25 May 2022
THE ROCKY HORROR SHOW (Richmond Theatre) Review
Whilst I was 99% sure this was going to be an audience participation performance, we did check and told by the ushers that indeed it was. There were perhaps 30 people in the stalls in assorted states of dressed up (including an 80+ gentleman in a black bikini and a corset and another 80+ gentleman in a bowtie tuxedo). And yet, by and large, my companion and I were the only people screaming lines at the actors. Worse, we kept getting shushed from all around us (mostly by the people who were dressed up!), and the two women sat two rows up kept turning around and telling us to shut up. Hmmm… Maybe these tickets should be sold with an audience participation warning, same way trigger warnings for productions are published…
What threw me off was the pacing. I expected the usual gaps in the usual places, so that we could scream the usual lines. But most of the gaps weren’t there! It’s like all the dialogue was being rushed with barely room to take a breath in order to avoid any pauses and, consequently, any callbacks from the audience. It didn’t feel like the cast was leaning into audience participation at all, which is a shame. It was a 2-hour show, and, honestly, I would’ve preferred it being 2:15 and paced to allow more interjections from the audience.
The only exception to this hurried speech really was the Narrator, who was played not by Philip Franks tonight, but by his understudy, Reece Budin, who did a fantastic job and actually looked like he was having fun to-ing and fro-ing with the audience.
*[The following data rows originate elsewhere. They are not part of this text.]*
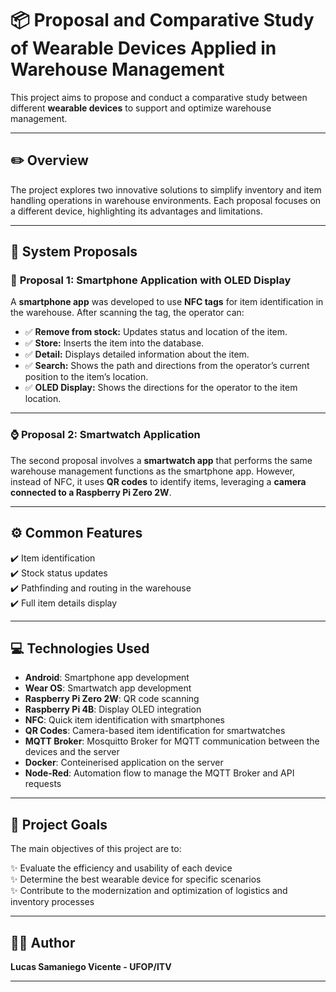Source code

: # 📦 Proposal and Comparative Study of Wearable Devices Applied in Warehouse Management

This project aims to propose and conduct a comparative study between different **wearable devices** to support and optimize warehouse management.

---

## ✏️ **Overview**

The project explores two innovative solutions to simplify inventory and item handling operations in warehouse environments. Each proposal focuses on a different device, highlighting its advantages and limitations.

---

## 🚀 **System Proposals**

### 📱 **Proposal 1: Smartphone Application with OLED Display**

A **smartphone app** was developed to use **NFC tags** for item identification in the warehouse. After scanning the tag, the operator can:

- ✅ **Remove from stock:** Updates status and location of the item.
- ✅ **Store:** Inserts the item into the database.
- ✅ **Detail:** Displays detailed information about the item.
- ✅ **Search:** Shows the path and directions from the operator’s current position to the item’s location.
- ✅ **OLED Display:** Shows the directions for the operator to the item location.

---

### ⌚ **Proposal 2: Smartwatch Application**

The second proposal involves a **smartwatch app** that performs the same warehouse management functions as the smartphone app. However, instead of NFC, it uses **QR codes** to identify items, leveraging a **camera connected to a Raspberry Pi Zero 2W**.

---

## ⚙️ **Common Features**

✔️ Item identification  
✔️ Stock status updates  
✔️ Pathfinding and routing in the warehouse  
✔️ Full item details display  

---

## 💻 **Technologies Used**

- **Android**: Smartphone app development  
- **Wear OS**: Smartwatch app development  
- **Raspberry Pi Zero 2W**: QR code scanning
- **Raspberry Pi 4B**: Display OLED integration 
- **NFC**: Quick item identification with smartphones  
- **QR Codes**: Camera-based item identification for smartwatches
- **MQTT Broker**: Mosquitto Broker for MQTT communication between the devices and the server
- **Docker**: Conteinerised application on the server
- **Node-Red**: Automation flow to manage the MQTT Broker and API requests  

---

## 🎯 **Project Goals**

The main objectives of this project are to:

✨ Evaluate the efficiency and usability of each device  
✨ Determine the best wearable device for specific scenarios  
✨ Contribute to the modernization and optimization of logistics and inventory processes  

---

## 👨‍💻 **Author**

**Lucas Samaniego Vicente - UFOP/ITV**

---
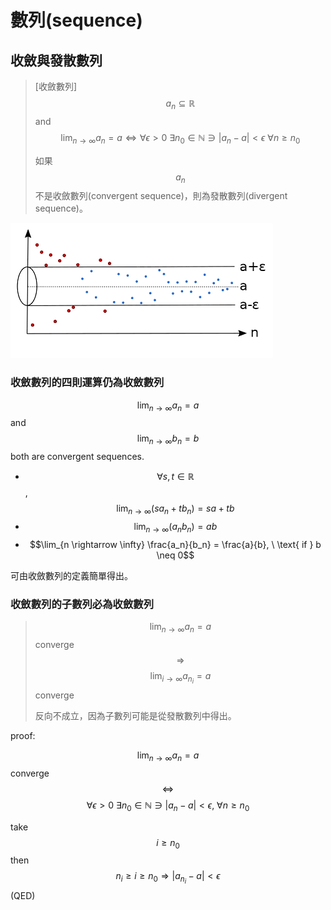 # 數列\(sequence\)

## 收斂與發散數列

> \[收斂數列\]$$ {a_n} \subseteq \mathbb{R}$$ and $$\lim_{n \rightarrow \infty} a_n = a \Leftrightarrow   \forall \epsilon > 0 \ \exists n_0 \in \mathbb{N} \ni |a_n -a| < \epsilon\ \forall n \geq n_0$$
>
> 如果$${a_n}$$不是收斂數列\(convergent sequence\)，則為發散數列\(divergent sequence\)。

![&#x6536;&#x6582;&#x6578;&#x5217;&#x6703;&#x5728;&#x6536;&#x6582;&#x503C;&#x9644;&#x8FD1;&#x8D8A;&#x7E2E;&#x8D8A;&#x8FD1;](../.gitbook/assets/limit_sequence-min.png)

### 收斂數列的四則運算仍為收斂數列

$$\lim_{n \rightarrow \infty} a_n = a$$  and $$\lim_{n \rightarrow \infty} b_n = b$$both are convergent sequences.

* $$ \forall s, t \in \mathbb{R}$$,$$ \lim_{n \rightarrow \infty} (s a_n + t b_n) =  sa + tb$$
* $$\lim_{n \rightarrow \infty} (a_n b_n) = ab$$
* $$\lim_{n \rightarrow \infty} \frac{a_n}{b_n} = \frac{a}{b}, \ \text{ if } b \neq 0$$

可由收斂數列的定義簡單得出。

### 收斂數列的子數列必為收斂數列

> $$\lim_{n \rightarrow \infty} a_n = a$$converge $$\Rightarrow$$$$\lim_{i \rightarrow \infty} a_{n_i}=a$$converge
>
> 反向不成立，因為子數列可能是從發散數列中得出。

proof:

$$\lim_{n \rightarrow \infty} a_n = a$$ converge $$ \Leftrightarrow $$$$\forall \epsilon > 0 \ \exists n_0 \in \mathbb{N} \ni |a_n - a| < \epsilon, \ \forall n \geq n_0$$

take $$i \geq n_0$$then $$n_i \geq i \geq n_0 \Rightarrow |a_{n_i} - a|<\epsilon$$ \(QED\)

### 



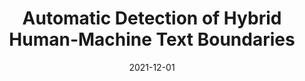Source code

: ---
title: "Automatic Detection of Hybrid Human-Machine Text Boundaries"
collection: publications
permalink: /publications/boundaries
date: 2021-12-01
venue: 'Course Project: CIS 5200'
paperurl: /files/boundaries.pdf
citation: 'Joe Cutler*, Liam Dugan*, Shreya Havaldar*, Adam Stein* (2021)'
---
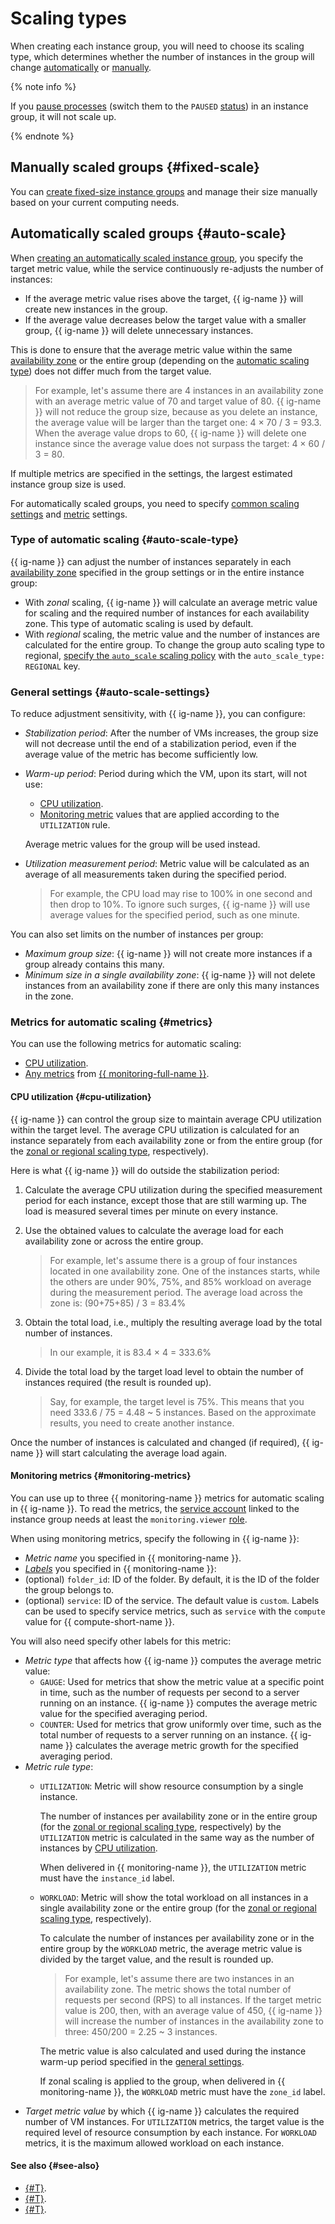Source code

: # Scaling types

When creating each instance group, you will need to choose its scaling type, which determines whether the number of instances in the group will change [automatically](#auto-scale) or [manually](#fixed-scale).

{% note info %}

If you [pause processes](stopping-pausing.md) (switch them to the `PAUSED` [status](statuses.md#group-statuses)) in an instance group, it will not scale up.

{% endnote %}

## Manually scaled groups {#fixed-scale}

You can [create fixed-size instance groups](../../operations/instance-groups/create-fixed-group.md) and manage their size manually based on your current computing needs.

## Automatically scaled groups {#auto-scale}

When [creating an automatically scaled instance group](../../operations/instance-groups/create-autoscaled-group.md), you specify the target metric value, while the service continuously re-adjusts the number of instances:

* If the average metric value rises above the target, {{ ig-name }} will create new instances in the group.
* If the average value decreases below the target value with a smaller group, {{ ig-name }} will delete unnecessary instances.

This is done to ensure that the average metric value within the same [availability zone](../../../overview/concepts/geo-scope.md) or the entire group (depending on the [automatic scaling type](#auto-scale-type)) does not differ much from the target value.

> For example, let's assume there are 4 instances in an availability zone with an average metric value of 70 and target value of 80. {{ ig-name }} will not reduce the group size, because as you delete an instance, the average value will be larger than the target one: 4 × 70 / 3 = 93.3. When the average value drops to 60, {{ ig-name }} will delete one instance since the average value does not surpass the target: 4 × 60 / 3 = 80.

If multiple metrics are specified in the settings, the largest estimated instance group size is used.

For automatically scaled groups, you need to specify [common scaling settings](#auto-scale-settings) and [metric](#metrics) settings.

### Type of automatic scaling {#auto-scale-type}

{{ ig-name }} can adjust the number of instances separately in each [availability zone](../../../overview/concepts/geo-scope.md) specified in the group settings or in the entire instance group:

* With _zonal_ scaling, {{ ig-name }} will calculate an average metric value for scaling and the required number of instances for each availability zone. This type of automatic scaling is used by default.
* With _regional_ scaling, the metric value and the number of instances are calculated for the entire group. To change the group auto scaling type to regional, [specify the `auto_scale` scaling policy](policies/scale-policy.md#auto-scale-policy) with the `auto_scale_type: REGIONAL` key.


### General settings {#auto-scale-settings}

To reduce adjustment sensitivity, with {{ ig-name }}, you can configure:
* *Stabilization period*: After the number of VMs increases, the group size will not decrease until the end of a stabilization period, even if the average value of the metric has become sufficiently low.
* *Warm-up period*: Period during which the VM, upon its start, will not use:

  * [CPU utilization](#cpu-utilization).
  * [Monitoring metric](#monitoring-metrics) values that are applied according to the `UTILIZATION` rule.

  Average metric values for the group will be used instead.
* *Utilization measurement period*: Metric value will be calculated as an average of all measurements taken during the specified period.

  > For example, the CPU load may rise to 100% in one second and then drop to 10%. To ignore such surges, {{ ig-name }} will use average values for the specified period, such as one minute.

You can also set limits on the number of instances per group:
* *Maximum group size*: {{ ig-name }} will not create more instances if a group already contains this many.
* *Minimum size in a single availability zone*: {{ ig-name }} will not delete instances from an availability zone if there are only this many instances in the zone.

### Metrics for automatic scaling {#metrics}

You can use the following metrics for automatic scaling:

* [CPU utilization](#cpu-utilization).
* [Any metrics](#monitoring-metrics) from [{{ monitoring-full-name }}](../../../monitoring/index.yaml).

#### CPU utilization {#cpu-utilization}

{{ ig-name }} can control the group size to maintain average CPU utilization within the target level. The average CPU utilization is calculated for an instance separately from each availability zone or from the entire group (for the [zonal or regional scaling type](#auto-scale-type), respectively).

Here is what {{ ig-name }} will do outside the stabilization period:
1. Calculate the average CPU utilization during the specified measurement period for each instance, except those that are still warming up. The load is measured several times per minute on every instance.
1. Use the obtained values to calculate the average load for each availability zone or across the entire group.

   > For example, let's assume there is a group of four instances located in one availability zone. One of the instances starts, while the others are under 90%, 75%, and 85% workload on average during the measurement period. The average load across the zone is: (90+75+85) / 3 = 83.4%

1. Obtain the total load, i.e., multiply the resulting average load by the total number of instances.

   > In our example, it is 83.4 × 4 = 333.6%

1. Divide the total load by the target load level to obtain the number of instances required (the result is rounded up).

   > Say, for example, the target level is 75%. This means that you need 333.6 / 75 = 4.48 ~ 5 instances. Based on the approximate results, you need to create another instance.

Once the number of instances is calculated and changed (if required), {{ ig-name }} will start calculating the average load again.

#### Monitoring metrics {#monitoring-metrics}

You can use up to three {{ monitoring-name }} metrics for automatic scaling in {{ ig-name }}. To read the metrics, the [service account](../../../iam/concepts/users/service-accounts.md) linked to the instance group needs at least the `monitoring.viewer` [role](../../../monitoring/security/index.md#monitoring-viewer).

When using monitoring metrics, specify the following in {{ ig-name }}:
* _Metric name_ you specified in {{ monitoring-name }}.
 * _[Labels](../../../monitoring/concepts/data-model.md#label)_ you specified in {{ monitoring-name }}:
  * (optional) `folder_id`: ID of the folder. By default, it is the ID of the folder the group belongs to.
  * (optional) `service`: ID of the service. The default value is `custom`. Labels can be used to specify service metrics, such as `service` with the `compute` value for {{ compute-short-name }}.

  You will also need specify other labels for this metric:

* _Metric type_ that affects how {{ ig-name }} computes the average metric value:
  * `GAUGE`: Used for metrics that show the metric value at a specific point in time, such as the number of requests per second to a server running on an instance. {{ ig-name }} computes the average metric value for the specified averaging period.
  * `COUNTER`: Used for metrics that grow uniformly over time, such as the total number of requests to a server running on an instance. {{ ig-name }} calculates the average metric growth for the specified averaging period.
* _Metric rule type_:
  * `UTILIZATION`: Metric will show resource consumption by a single instance.

    The number of instances per availability zone or in the entire group (for the [zonal or regional scaling type](#auto-scale-type), respectively) by the `UTILIZATION` metric is calculated in the same way as the number of instances by [CPU utilization](#cpu-utilization).

    When delivered in {{ monitoring-name }}, the `UTILIZATION` metric must have the `instance_id` label.

  * `WORKLOAD`: Metric will show the total workload on all instances in a single availability zone or the entire group (for the [zonal or regional scaling type](#auto-scale-type), respectively).

    To calculate the number of instances per availability zone or in the entire group by the `WORKLOAD` metric, the average metric value is divided by the target value, and the result is rounded up.

    > For example, let's assume there are two instances in an availability zone. The metric shows the total number of requests per second (RPS) to all instances. If the target metric value is 200, then, with an average value of 450, {{ ig-name }} will increase the number of instances in the availability zone to three: 450/200 = 2.25 ~ 3 instances.

    The metric value is also calculated and used during the instance warm-up period specified in the [general settings](#auto-scale-settings).

    If zonal scaling is applied to the group, when delivered in {{ monitoring-name }}, the `WORKLOAD` metric must have the `zone_id` label.
* _Target metric value_ by which {{ ig-name }} calculates the required number of VM instances. For `UTILIZATION` metrics, the target value is the required level of resource consumption by each instance. For `WORKLOAD` metrics, it is the maximum allowed workload on each instance.

#### See also {#see-also}

* [{#T}](policies/scale-policy.md).
* [{#T}](../../operations/instance-groups/create-fixed-group.md).
* [{#T}](../../operations/instance-groups/create-autoscaled-group.md).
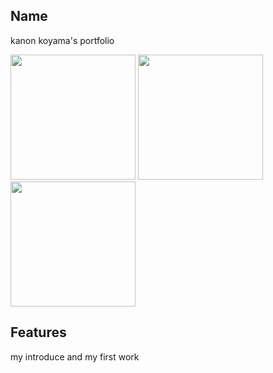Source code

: ## Name

kanon koyama's portfolio

<img src="https://github.com/kanonkoyama/sample/assets/110963700/97795cb5-546f-4ab5-9e1e-3310a52e970d" width="200px" height="200px">
<img src="https://github.com/kanonkoyama/sample/assets/110963700/889b84f1-1cc8-4e4e-a2b7-3b065cd8fdc6" width="200px" height="200px">
<img src="https://github.com/kanonkoyama/sample/assets/110963700/5470cfcc-1b0f-4929-9714-1a9c51d302c1" width="200px" height="200px">

## Features

my introduce and my first work
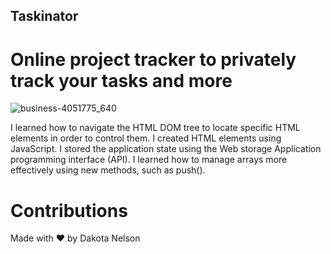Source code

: ## Taskinator

# Online project tracker to privately track your tasks and more

![business-4051775_640](https://user-images.githubusercontent.com/77229281/107890974-84d23e00-6ee1-11eb-9173-03a1f4a6b008.jpg)


I learned how to navigate the HTML DOM tree to locate specific HTML elements in order to control them.
I created HTML elements using JavaScript.
I stored the application state using the Web storage Application programming interface (API).
I learned how to manage arrays more effectively using new methods, such as push().

# Contributions
Made with ❤️ by Dakota Nelson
A lot of his jokes were clearly scripted, but he did manage a couple of good on-the-spot zingers (most notably, “- But what was over? – Your career! – Over? It’s not even begun! You don’t even know who I am!!”). At some point he said something that was so funny, it actually broke Brad who couldn’t keep from giggling.
To make the matters worse, the [live] music was unbelievably loud. Not only was it completely drowning out any chance of the audience being audible in screaming callback lines over songs, it was often drowning out the actual singing… Although pretty much everyone in the cast could belt out the big notes, the not-so-big ones weren’t always there, and no one in the cast appeared to be a particularly strong singer.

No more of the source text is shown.